Top of Data records

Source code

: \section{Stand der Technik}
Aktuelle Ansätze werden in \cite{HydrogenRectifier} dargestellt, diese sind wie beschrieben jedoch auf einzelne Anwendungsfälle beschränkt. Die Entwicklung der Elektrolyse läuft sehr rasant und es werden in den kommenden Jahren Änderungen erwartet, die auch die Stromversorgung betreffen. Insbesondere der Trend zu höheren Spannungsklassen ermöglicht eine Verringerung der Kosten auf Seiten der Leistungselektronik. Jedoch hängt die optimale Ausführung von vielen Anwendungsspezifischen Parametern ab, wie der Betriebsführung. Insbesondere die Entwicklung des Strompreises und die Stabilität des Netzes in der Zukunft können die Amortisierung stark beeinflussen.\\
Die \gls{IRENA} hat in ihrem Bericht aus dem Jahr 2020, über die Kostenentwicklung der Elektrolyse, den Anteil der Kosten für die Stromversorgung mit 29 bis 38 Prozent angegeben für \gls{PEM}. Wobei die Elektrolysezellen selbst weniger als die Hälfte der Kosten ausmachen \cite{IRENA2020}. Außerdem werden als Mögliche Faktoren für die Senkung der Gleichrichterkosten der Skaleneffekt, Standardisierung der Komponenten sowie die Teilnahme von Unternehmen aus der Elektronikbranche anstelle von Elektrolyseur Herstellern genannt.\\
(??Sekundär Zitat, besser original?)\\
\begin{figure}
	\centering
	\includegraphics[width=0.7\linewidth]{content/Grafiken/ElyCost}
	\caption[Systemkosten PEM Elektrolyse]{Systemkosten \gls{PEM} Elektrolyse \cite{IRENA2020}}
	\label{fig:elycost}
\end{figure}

Bottom of Data records
Top of Data records

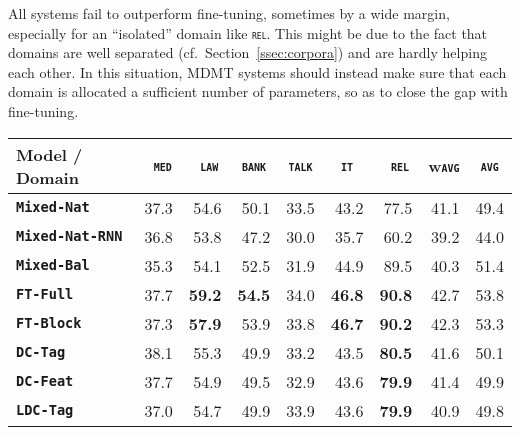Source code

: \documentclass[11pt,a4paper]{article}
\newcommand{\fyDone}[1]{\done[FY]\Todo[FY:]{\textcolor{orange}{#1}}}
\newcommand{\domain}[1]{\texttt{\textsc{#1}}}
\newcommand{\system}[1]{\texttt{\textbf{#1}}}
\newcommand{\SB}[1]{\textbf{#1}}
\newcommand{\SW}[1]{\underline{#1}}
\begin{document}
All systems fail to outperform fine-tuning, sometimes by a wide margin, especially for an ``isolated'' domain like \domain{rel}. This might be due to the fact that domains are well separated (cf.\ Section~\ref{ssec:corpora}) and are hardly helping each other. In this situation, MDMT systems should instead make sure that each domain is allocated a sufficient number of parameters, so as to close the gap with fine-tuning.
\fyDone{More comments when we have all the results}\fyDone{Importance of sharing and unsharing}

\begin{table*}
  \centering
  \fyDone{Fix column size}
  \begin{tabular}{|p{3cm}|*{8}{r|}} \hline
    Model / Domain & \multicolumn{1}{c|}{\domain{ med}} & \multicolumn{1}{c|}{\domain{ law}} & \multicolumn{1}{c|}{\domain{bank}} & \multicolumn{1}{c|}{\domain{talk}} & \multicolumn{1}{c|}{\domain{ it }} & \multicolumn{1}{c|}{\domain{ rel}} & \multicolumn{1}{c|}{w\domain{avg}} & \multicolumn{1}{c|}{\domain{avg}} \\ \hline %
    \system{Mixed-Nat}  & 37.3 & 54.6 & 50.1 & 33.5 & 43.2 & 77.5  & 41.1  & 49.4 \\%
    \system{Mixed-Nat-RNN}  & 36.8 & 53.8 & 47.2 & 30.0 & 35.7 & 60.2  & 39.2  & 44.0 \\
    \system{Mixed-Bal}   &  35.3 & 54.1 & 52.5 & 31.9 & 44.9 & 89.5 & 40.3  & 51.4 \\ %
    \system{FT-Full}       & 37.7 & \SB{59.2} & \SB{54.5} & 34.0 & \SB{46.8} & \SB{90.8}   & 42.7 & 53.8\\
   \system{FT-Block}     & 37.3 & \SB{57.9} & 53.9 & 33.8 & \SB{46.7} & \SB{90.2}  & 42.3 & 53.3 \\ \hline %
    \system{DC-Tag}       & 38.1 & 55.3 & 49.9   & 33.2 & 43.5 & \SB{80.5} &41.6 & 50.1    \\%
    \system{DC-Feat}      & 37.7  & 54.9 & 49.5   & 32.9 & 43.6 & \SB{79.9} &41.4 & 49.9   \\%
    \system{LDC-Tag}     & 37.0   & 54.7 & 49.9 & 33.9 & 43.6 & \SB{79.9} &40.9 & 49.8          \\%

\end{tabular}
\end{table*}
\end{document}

Bottom of Data records
Top of Data records

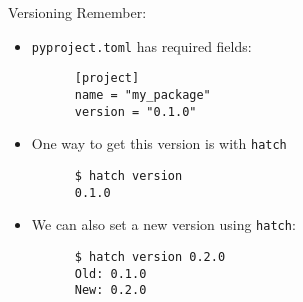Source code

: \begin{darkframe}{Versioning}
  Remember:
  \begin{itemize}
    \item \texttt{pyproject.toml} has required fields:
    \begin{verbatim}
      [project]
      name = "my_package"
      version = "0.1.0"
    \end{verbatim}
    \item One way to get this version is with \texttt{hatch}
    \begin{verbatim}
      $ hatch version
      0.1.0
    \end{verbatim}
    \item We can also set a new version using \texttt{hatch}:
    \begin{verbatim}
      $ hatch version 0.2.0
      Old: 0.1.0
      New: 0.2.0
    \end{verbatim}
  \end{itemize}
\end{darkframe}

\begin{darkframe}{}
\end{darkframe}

Bottom of Data records

**Assignment:** The expected result is every line above containing the string "begin".

**Answer section:**
\begin{figure}
\begin{document}
\begin{table*}
  \begin{tabular}{|p{3cm}|*{8}{r|}} \hline
: \begin{darkframe}{Versioning}
  \begin{itemize}
    \begin{verbatim}
    \begin{verbatim}
    \begin{verbatim}
\begin{darkframe}{}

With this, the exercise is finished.